Lettre d’information de l'EPR n°11 : les actions de l’ASN sur le contrôle du chantier de construction du réacteur EPR de Flamanville : les points marquants.

Publié le 12/09/2011 à 13:30

Communiqué de presse

Au cours du premier semestre 2011, l’ASN a poursuivi le contrôle du chantier de la construction du réacteur EPR Flamanville 3. Les points marquants de ces derniers mois sont détaillés ci-après.

Suspension temporaire de l’activité de pose des gaines de précontrainte

Depuis 2008, plusieurs inspections de l’ASN ont porté sur le système de précontrainte[1] de l’enceinte du bâtiment réacteur. Lors de la réalisation des premières levées de l’enceinte interne, EDF avait informé l’ASN de plusieurs non-conformités relatives au système de précontrainte (cf. Lettre d’information n°8).

En mai 2011, de nouvelles non-conformités de positionnement de portions de gaines de précontrainte ont été identifiées. Au-delà de ces écarts ponctuels, l’ASN a considéré que la répétition d’anomalies sur ce système mettait en lumière un manque de préparation, de compétences et de formation à la culture de sûreté des intervenants et des lacunes dans la surveillance exercée par EDF sur ses sous-traitants. De ce fait, l’ASN a demandé à EDF le 23 juin 2011 de suspendre le bétonnage de l’enceinte interne et de présenter un plan d’action permettant d’éviter tout nouvel écart de pose des gaines de précontrainte.

Les demandes de l’ASN portaient notamment sur :

  • le renforcement de la formation et la sensibilisation à la culture de sûreté des intervenants ;
  • la mise en place d’une surveillance renforcée par EDF ;
  • la réalisation d’une analyse d’impact des anomalies constatées à ce jour, prenant en compte un éventuel effet cumulatif de celles-ci.

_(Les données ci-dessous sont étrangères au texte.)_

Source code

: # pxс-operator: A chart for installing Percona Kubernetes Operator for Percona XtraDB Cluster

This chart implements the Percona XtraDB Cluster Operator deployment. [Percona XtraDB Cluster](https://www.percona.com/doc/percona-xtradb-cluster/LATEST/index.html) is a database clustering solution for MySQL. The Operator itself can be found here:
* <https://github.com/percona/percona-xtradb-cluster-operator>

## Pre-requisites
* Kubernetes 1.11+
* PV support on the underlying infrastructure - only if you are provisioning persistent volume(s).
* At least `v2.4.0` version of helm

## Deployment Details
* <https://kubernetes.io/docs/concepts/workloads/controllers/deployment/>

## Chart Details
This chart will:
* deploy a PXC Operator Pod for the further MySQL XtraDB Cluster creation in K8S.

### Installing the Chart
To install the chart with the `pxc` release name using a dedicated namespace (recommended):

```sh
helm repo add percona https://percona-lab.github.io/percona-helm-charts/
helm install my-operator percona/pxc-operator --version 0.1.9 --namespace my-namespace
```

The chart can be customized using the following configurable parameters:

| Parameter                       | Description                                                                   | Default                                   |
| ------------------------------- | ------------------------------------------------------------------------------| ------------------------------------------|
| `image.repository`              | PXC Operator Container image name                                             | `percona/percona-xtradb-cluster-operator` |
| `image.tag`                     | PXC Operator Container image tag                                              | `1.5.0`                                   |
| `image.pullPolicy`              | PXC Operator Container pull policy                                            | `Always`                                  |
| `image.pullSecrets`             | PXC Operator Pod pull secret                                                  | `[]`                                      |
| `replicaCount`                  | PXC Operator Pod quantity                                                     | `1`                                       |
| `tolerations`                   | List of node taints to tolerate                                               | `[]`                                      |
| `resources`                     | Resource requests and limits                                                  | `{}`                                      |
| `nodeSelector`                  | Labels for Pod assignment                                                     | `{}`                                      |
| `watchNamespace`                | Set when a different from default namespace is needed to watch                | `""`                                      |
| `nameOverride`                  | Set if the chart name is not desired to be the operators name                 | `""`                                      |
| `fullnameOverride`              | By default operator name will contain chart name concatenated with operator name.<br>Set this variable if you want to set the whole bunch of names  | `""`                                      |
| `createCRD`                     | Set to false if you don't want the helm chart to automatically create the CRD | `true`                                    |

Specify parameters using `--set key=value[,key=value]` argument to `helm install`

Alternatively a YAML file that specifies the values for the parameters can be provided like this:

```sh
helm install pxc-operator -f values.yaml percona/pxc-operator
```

Dans les jours suivants, EDF a présenté son plan d’action et, en particulier, les dispositions prises pour améliorer les compétences des équipes chargées de la pose des gaines de précontrainte.

Le 1er juillet 2011, considérant que les actions retenues par EDF étaient de nature à permettre le bon déroulement des activités de pose des gaines de précontrainte, l’ASN a autorisé EDF à reprendre les activités de bétonnage de l’enceinte interne. Une inspection inopinée a été réalisée le 12 juillet 2011 sur ce thème. Il ressort de cette inspection que la déclinaison du plan d’action d’EDF est à ce stade globalement satisfaisante (consulter la lettre de suite INSSN-CAE-2011-0662).

Rappel des exigences en matière de bétonnages complexes

Vue d'ensemble de la piscine du bâtiment réacteur en cours de construction (crédit : EDF)

Le 7 juillet, EDF a informé l’ASN de la découverte de nids de cailloux[2] localisés sur certains murs en béton des piscines du bâtiment réacteur. Cette information fait suite à plusieurs demandes de compléments et inspections de l’ASN quant à la méthode retenue pour le bétonnage de ces structures. Au-delà du traitement de ces écarts ponctuels, pour lesquels des réparations étaient déjà programmées, l’ASN a souhaité vérifier s’ils étaient révélateurs d’éventuelles lacunes organisationnelles ; les exigences élevées associées à ce chantier nécessitent en effet de privilégier une réalisation correcte des opérations, ne nécessitant pas de reprise ultérieure.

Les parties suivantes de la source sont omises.